Réaliser une étude objective n’est pas facile dans un environnement si sensible car la migration touche les fondements de l’existence même: le droit à être soi-même, le droit à sa culture et à sa religion, le droit à la différence, la liberté d’expression et en même temps savoir rencontrer l’autre, le différent.

Dans cet article, nous ne traitons pas des thèmes comme la criminalité et le terrorisme vu la technicité de ce débat, qui en plus ne caractérisent pas du tout la majorité des personnes d’origine étrangère. Sans doute, ces thèmes influencent les points de vue sur la migration. Une étude de ces éléments demanderait la distinction entre les différents facteurs qui les influencent ; ainsi la pauvreté, le chômage, la promiscuité pourraient se révéler comme plus importants que le component culturel. Faire ce tri demanderait une connaissance approfondie de la criminologie et une comparaison entre le comportement criminel des Belges et des personnes d’origine étrangère.

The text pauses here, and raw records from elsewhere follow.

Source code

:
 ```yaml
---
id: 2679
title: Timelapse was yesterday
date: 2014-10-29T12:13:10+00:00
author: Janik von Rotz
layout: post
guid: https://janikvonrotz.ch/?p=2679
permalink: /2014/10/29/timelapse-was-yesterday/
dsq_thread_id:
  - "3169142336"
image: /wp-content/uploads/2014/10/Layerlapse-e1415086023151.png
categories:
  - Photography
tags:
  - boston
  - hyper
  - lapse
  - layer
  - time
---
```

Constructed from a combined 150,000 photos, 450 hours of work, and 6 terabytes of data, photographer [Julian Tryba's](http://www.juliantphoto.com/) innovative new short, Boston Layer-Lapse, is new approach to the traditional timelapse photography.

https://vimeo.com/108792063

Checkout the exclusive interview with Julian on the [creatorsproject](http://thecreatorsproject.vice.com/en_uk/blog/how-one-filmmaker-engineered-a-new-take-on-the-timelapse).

Nous avons écarté un autre problème dans cet étude : la relation entre l’Islam et la politique. La société occidentale se construit à partir des droits de l’individu et de la primauté de l’état de droit sur des idéologies. Ainsi, elle permet la bonne cohabitation entre le catholicisme et le laïcisme. Aucun de ces mouvements n’ont encore un pouvoir politique direct, mais les politiciens élus, ayant leur propre conviction, devraient décider dans l’intérêt de tous. L’Islam reconnaît moins les droits individuels mais plutôt les droits des frères dans la religion et il prône aussi que l’Etat doit s’organiser conformément au Coran en donnant ainsi à la religion un pouvoir politique. De plus, dans notre pays il y a quelques groupements musulmans qui sont nettement plus traditionalistes que la politique de leur pays d’origine. Il pose en effet la question fondamentale dans quel mesure l’Islam soit prêt à se conformer, et donc de changer, pour accepter une cohabitation avec d’autres religions et philosophies sans menacer les fondements de notre société. Il pose de plus la question aussi fondamentale si oui ou non il faut traiter les personnes d’origine arabe comme un groupe (avec des droits spécifiques et par exemple une discrimination positive au niveau travail) ou plutôt comme des individus sans distinction avec les autres Belges. Finalement, il n’est nullement claire qui devrait être l’interlocuteur au nom de l’Islam en Belgique avec lequel l’Etat pourrait négocier.

Nous traitons ici quelques thèmes comme la crise d’identité, la crise des civilisations, le communautarisme, la ghettoïsation et la discrimination sur base des textes de sociologues principalement de l’ULg, de l’UCL et de l’ULB. Nous avons d’abord recherché la signification originelle (neutre) de ces mots pour les appliquer ainsi sur la présence des personnes d’origine étrangère à notre pays.

Communautarisme

Il est naturel de nous identifier à une communauté qui nous construit et qui nous apprend d’être fier sur sa culture et ses habitudes. Notre culture nous distingue d’autres, mais la culture n’est qu’une toute fine couche. L’appartenance à une culture avec des valeurs et des normes basées sur la tradition est rassurante et condition pour pouvoir s’ouvrir à d’autres cultures.
Dans la différence, il y a des expériences et des objectives universels (et non absolus), valables pour tous. La négation de cet élément permet de penser qu’on n’a rien à voir avec les autres populations, qu’elles ne sont pas de même valeur et que leur exclusion soit acceptable.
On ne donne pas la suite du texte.